EXERCISE DESCRIPTION ->
Repeat every line of the data exactly; the pictures stay out.

Rendered images with source text ->

BEGIN

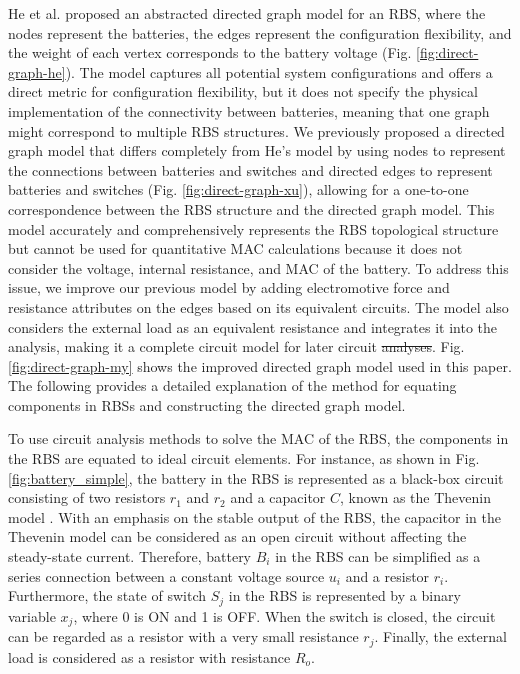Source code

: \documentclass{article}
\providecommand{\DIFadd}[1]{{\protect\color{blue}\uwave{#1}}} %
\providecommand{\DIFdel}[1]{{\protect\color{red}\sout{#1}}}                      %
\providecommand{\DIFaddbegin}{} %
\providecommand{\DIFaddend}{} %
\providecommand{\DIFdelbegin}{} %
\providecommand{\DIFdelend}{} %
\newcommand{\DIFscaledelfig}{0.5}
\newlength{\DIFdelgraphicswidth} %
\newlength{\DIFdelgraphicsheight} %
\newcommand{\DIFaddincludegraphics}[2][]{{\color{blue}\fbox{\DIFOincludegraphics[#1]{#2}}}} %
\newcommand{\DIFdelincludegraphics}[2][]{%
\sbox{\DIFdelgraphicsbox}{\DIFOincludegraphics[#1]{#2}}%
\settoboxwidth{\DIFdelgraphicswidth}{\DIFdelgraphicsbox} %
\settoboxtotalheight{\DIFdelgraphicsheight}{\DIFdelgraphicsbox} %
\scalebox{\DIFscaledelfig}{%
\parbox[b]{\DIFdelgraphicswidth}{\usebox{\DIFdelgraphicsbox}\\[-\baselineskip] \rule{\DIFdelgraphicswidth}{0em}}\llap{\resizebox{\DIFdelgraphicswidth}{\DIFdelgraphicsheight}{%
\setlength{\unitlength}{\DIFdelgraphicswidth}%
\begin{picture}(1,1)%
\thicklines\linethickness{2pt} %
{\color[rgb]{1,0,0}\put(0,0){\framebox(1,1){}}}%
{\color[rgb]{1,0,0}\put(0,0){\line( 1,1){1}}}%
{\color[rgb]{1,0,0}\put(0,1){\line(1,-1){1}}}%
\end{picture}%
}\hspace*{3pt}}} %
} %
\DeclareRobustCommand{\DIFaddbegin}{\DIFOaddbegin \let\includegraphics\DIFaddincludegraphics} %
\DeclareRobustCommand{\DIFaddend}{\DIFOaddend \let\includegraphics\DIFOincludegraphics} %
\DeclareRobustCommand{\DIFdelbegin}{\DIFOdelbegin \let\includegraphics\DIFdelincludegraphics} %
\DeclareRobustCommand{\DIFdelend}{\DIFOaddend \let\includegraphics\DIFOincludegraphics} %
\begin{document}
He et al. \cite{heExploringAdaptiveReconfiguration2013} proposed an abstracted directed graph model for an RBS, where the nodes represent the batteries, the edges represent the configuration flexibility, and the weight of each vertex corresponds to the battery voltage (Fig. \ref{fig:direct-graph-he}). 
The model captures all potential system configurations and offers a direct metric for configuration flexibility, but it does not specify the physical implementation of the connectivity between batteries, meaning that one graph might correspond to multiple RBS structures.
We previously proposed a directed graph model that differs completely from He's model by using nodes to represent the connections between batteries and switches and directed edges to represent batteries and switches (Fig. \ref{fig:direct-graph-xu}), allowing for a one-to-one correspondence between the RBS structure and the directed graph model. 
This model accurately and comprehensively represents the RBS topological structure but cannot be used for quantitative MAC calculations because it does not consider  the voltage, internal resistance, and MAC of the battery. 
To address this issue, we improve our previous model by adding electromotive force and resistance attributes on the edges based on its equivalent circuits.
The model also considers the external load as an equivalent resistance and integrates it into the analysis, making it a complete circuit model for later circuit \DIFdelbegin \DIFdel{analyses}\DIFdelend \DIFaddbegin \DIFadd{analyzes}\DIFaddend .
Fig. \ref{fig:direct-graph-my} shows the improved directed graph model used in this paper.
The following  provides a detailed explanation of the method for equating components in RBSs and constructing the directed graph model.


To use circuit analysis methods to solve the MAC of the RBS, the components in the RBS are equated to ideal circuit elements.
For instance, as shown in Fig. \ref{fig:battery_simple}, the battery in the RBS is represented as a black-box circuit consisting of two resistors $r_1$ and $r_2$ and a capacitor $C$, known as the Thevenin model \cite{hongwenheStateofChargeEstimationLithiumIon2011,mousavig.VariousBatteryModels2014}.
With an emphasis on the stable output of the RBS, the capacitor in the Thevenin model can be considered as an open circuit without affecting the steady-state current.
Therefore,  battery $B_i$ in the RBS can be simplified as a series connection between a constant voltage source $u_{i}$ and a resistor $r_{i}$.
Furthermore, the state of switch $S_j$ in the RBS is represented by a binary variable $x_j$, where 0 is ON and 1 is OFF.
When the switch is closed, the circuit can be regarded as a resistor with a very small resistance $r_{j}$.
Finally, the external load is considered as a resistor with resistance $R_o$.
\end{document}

END

SOLUTION FOR THIS EXERCISE ->
Source code

: \documentclass{article}
\providecommand{\DIFadd}[1]{{\protect\color{blue}\uwave{#1}}} %
\providecommand{\DIFdel}[1]{{\protect\color{red}\sout{#1}}}                      %
\providecommand{\DIFaddbegin}{} %
\providecommand{\DIFaddend}{} %
\providecommand{\DIFdelbegin}{} %
\providecommand{\DIFdelend}{} %
\newcommand{\DIFscaledelfig}{0.5}
\newlength{\DIFdelgraphicswidth} %
\newlength{\DIFdelgraphicsheight} %
\newcommand{\DIFaddincludegraphics}[2][]{{\color{blue}\fbox{\DIFOincludegraphics[#1]{#2}}}} %
\newcommand{\DIFdelincludegraphics}[2][]{%
\sbox{\DIFdelgraphicsbox}{\DIFOincludegraphics[#1]{#2}}%
\settoboxwidth{\DIFdelgraphicswidth}{\DIFdelgraphicsbox} %
\settoboxtotalheight{\DIFdelgraphicsheight}{\DIFdelgraphicsbox} %
\scalebox{\DIFscaledelfig}{%
\parbox[b]{\DIFdelgraphicswidth}{\usebox{\DIFdelgraphicsbox}\\[-\baselineskip] \rule{\DIFdelgraphicswidth}{0em}}\llap{\resizebox{\DIFdelgraphicswidth}{\DIFdelgraphicsheight}{%
\setlength{\unitlength}{\DIFdelgraphicswidth}%
\begin{picture}(1,1)%
\thicklines\linethickness{2pt} %
{\color[rgb]{1,0,0}\put(0,0){\framebox(1,1){}}}%
{\color[rgb]{1,0,0}\put(0,0){\line( 1,1){1}}}%
{\color[rgb]{1,0,0}\put(0,1){\line(1,-1){1}}}%
\end{picture}%
}\hspace*{3pt}}} %
} %
\DeclareRobustCommand{\DIFaddbegin}{\DIFOaddbegin \let\includegraphics\DIFaddincludegraphics} %
\DeclareRobustCommand{\DIFaddend}{\DIFOaddend \let\includegraphics\DIFOincludegraphics} %
\DeclareRobustCommand{\DIFdelbegin}{\DIFOdelbegin \let\includegraphics\DIFdelincludegraphics} %
\DeclareRobustCommand{\DIFdelend}{\DIFOaddend \let\includegraphics\DIFOincludegraphics} %
\begin{document}
He et al. \cite{heExploringAdaptiveReconfiguration2013} proposed an abstracted directed graph model for an RBS, where the nodes represent the batteries, the edges represent the configuration flexibility, and the weight of each vertex corresponds to the battery voltage (Fig. \ref{fig:direct-graph-he}). 
The model captures all potential system configurations and offers a direct metric for configuration flexibility, but it does not specify the physical implementation of the connectivity between batteries, meaning that one graph might correspond to multiple RBS structures.
We previously proposed a directed graph model that differs completely from He's model by using nodes to represent the connections between batteries and switches and directed edges to represent batteries and switches (Fig. \ref{fig:direct-graph-xu}), allowing for a one-to-one correspondence between the RBS structure and the directed graph model. 
This model accurately and comprehensively represents the RBS topological structure but cannot be used for quantitative MAC calculations because it does not consider  the voltage, internal resistance, and MAC of the battery. 
To address this issue, we improve our previous model by adding electromotive force and resistance attributes on the edges based on its equivalent circuits.
The model also considers the external load as an equivalent resistance and integrates it into the analysis, making it a complete circuit model for later circuit \DIFdelbegin \DIFdel{analyses}\DIFdelend \DIFaddbegin \DIFadd{analyzes}\DIFaddend .
Fig. \ref{fig:direct-graph-my} shows the improved directed graph model used in this paper.
The following  provides a detailed explanation of the method for equating components in RBSs and constructing the directed graph model.


To use circuit analysis methods to solve the MAC of the RBS, the components in the RBS are equated to ideal circuit elements.
For instance, as shown in Fig. \ref{fig:battery_simple}, the battery in the RBS is represented as a black-box circuit consisting of two resistors $r_1$ and $r_2$ and a capacitor $C$, known as the Thevenin model \cite{hongwenheStateofChargeEstimationLithiumIon2011,mousavig.VariousBatteryModels2014}.
With an emphasis on the stable output of the RBS, the capacitor in the Thevenin model can be considered as an open circuit without affecting the steady-state current.
Therefore,  battery $B_i$ in the RBS can be simplified as a series connection between a constant voltage source $u_{i}$ and a resistor $r_{i}$.
Furthermore, the state of switch $S_j$ in the RBS is represented by a binary variable $x_j$, where 0 is ON and 1 is OFF.
When the switch is closed, the circuit can be regarded as a resistor with a very small resistance $r_{j}$.
Finally, the external load is considered as a resistor with resistance $R_o$.
\end{document}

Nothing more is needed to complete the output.